▶ _Aim of the exercise_: Print the listing below from its opening line through the line holding "Buoys Smoked Fish", both ends included.

▶ _Listed records_:
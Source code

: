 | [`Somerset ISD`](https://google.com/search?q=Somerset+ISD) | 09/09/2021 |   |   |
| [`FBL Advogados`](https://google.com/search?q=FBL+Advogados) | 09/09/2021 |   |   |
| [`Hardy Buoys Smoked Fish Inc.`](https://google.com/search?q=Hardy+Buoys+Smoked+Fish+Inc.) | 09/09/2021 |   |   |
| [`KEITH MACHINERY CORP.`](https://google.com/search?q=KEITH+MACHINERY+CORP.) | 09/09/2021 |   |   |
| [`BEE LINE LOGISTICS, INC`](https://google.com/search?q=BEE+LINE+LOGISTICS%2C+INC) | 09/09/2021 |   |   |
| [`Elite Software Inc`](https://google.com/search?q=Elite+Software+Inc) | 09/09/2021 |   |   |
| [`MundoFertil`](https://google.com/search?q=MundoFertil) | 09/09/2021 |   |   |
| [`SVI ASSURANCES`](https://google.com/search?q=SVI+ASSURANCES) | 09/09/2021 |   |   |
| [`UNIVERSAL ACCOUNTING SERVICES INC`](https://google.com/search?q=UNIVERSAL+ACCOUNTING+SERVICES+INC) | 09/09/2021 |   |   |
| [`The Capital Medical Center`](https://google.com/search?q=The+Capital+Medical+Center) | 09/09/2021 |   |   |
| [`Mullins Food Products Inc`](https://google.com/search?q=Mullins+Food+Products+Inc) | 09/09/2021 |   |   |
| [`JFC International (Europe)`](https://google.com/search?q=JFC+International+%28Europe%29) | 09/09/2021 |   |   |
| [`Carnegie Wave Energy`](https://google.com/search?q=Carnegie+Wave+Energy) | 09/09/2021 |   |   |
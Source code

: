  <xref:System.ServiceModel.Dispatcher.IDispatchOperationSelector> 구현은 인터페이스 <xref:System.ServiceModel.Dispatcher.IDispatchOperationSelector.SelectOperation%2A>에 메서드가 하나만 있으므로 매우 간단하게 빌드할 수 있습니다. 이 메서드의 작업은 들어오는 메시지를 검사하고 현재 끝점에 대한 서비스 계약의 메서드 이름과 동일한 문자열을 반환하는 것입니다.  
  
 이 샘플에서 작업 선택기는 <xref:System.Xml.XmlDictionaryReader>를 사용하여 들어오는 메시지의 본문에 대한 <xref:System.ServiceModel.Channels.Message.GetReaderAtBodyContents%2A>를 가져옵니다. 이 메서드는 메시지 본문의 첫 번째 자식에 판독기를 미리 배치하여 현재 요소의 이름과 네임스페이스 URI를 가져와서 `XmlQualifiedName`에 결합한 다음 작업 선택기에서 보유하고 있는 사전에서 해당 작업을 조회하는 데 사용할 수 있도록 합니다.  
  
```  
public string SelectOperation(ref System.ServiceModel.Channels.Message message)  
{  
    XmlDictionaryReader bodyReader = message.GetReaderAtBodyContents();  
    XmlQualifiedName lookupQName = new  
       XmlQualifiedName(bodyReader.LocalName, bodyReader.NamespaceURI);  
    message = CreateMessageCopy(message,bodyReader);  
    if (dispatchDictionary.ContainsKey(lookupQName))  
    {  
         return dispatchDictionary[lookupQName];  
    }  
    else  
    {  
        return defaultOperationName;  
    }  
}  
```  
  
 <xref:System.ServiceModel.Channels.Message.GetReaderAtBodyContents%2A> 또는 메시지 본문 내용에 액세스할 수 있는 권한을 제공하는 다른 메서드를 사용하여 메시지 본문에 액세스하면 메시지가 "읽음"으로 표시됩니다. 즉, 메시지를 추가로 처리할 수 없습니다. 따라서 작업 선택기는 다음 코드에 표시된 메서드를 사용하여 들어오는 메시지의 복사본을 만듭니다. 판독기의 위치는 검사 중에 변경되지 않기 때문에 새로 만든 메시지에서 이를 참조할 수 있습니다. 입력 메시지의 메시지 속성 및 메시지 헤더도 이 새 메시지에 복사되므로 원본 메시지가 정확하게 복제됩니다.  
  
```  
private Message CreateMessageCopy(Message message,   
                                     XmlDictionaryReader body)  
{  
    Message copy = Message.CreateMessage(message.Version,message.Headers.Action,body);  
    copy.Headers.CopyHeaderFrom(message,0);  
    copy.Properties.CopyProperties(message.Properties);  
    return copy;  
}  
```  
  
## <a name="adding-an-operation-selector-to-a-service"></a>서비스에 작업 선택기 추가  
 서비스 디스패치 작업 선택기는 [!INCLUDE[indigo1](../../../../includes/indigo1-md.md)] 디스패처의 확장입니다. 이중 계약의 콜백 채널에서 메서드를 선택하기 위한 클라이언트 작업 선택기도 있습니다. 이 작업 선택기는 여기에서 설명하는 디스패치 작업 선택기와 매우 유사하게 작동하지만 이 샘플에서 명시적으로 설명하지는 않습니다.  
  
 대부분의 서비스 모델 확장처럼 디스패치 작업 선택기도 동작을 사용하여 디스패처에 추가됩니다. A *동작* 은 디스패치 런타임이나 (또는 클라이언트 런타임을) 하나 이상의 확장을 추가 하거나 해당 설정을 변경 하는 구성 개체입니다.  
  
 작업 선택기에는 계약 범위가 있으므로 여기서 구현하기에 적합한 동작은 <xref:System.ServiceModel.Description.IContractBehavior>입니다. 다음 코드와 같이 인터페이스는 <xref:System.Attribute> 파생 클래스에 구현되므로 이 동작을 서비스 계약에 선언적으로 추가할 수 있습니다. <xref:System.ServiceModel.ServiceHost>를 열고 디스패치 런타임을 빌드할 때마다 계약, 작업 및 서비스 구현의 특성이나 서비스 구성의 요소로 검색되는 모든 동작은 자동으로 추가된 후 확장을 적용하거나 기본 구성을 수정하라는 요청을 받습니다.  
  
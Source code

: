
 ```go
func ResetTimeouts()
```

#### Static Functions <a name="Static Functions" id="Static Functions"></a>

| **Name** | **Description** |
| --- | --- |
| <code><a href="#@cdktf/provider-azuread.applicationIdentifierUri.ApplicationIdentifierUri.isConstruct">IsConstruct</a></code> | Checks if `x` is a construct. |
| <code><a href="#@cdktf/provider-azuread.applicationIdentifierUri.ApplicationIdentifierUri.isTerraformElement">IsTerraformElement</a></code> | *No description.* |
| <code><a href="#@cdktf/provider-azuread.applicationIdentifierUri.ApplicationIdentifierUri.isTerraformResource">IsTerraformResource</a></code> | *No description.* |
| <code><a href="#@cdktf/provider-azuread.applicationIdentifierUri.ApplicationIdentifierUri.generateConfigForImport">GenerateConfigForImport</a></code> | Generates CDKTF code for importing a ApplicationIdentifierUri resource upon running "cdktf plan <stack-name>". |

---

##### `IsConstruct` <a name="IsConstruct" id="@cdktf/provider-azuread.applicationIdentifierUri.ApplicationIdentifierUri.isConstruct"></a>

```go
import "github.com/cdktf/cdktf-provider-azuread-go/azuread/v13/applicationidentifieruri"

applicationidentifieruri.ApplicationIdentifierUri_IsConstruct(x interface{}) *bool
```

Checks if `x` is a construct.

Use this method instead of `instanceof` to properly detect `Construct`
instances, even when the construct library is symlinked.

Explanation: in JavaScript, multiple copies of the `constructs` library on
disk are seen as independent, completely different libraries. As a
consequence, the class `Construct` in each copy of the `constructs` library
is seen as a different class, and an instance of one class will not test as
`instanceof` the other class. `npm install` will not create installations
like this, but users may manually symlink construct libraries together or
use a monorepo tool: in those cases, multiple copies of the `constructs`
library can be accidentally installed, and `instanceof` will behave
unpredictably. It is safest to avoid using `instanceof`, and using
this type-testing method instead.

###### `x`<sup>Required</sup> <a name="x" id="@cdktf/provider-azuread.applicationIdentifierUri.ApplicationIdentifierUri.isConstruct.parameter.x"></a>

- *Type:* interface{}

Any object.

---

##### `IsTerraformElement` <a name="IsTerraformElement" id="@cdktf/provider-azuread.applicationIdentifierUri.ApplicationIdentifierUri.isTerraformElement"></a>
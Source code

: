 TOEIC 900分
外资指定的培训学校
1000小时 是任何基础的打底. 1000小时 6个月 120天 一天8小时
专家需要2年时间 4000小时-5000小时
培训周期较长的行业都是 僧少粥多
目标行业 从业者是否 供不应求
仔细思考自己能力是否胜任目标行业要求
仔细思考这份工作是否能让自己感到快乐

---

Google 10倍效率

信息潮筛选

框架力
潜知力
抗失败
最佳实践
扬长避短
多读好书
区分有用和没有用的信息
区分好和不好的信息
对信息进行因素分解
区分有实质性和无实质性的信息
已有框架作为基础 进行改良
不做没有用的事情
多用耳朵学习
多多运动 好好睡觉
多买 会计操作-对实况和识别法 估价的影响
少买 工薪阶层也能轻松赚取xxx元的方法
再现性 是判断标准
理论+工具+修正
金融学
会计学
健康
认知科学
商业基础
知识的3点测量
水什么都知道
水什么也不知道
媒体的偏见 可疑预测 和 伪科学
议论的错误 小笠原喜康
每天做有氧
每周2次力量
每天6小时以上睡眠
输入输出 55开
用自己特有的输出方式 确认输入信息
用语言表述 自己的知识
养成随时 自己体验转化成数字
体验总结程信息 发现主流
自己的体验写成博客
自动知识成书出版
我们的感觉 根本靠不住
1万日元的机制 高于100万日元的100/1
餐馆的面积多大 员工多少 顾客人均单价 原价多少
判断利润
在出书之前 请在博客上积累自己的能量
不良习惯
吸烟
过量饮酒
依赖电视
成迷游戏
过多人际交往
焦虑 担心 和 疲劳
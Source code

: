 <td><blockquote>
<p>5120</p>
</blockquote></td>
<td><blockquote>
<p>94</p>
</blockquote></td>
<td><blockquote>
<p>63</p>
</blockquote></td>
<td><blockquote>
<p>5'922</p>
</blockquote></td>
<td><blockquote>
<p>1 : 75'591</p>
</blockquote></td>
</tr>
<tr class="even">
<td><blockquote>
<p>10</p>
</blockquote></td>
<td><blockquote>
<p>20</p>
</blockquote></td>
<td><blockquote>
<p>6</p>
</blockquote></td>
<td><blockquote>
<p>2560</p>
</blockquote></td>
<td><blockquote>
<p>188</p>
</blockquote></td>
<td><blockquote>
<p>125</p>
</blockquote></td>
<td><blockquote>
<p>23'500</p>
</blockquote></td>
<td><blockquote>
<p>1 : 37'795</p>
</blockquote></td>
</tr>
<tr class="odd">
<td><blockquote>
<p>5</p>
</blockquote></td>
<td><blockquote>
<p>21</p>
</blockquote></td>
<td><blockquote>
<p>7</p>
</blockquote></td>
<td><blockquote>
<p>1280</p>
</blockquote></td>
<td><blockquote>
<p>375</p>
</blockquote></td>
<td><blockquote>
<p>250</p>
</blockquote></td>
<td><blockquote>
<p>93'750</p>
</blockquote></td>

▶ _Solved problem_:
Source code

: | [`Somerset ISD`](https://google.com/search?q=Somerset+ISD) | 09/09/2021 |   |   |
| [`FBL Advogados`](https://google.com/search?q=FBL+Advogados) | 09/09/2021 |   |   |
| [`Hardy Buoys Smoked Fish Inc.`](https://google.com/search?q=Hardy+Buoys+Smoked+Fish+Inc.) | 09/09/2021 |   |   |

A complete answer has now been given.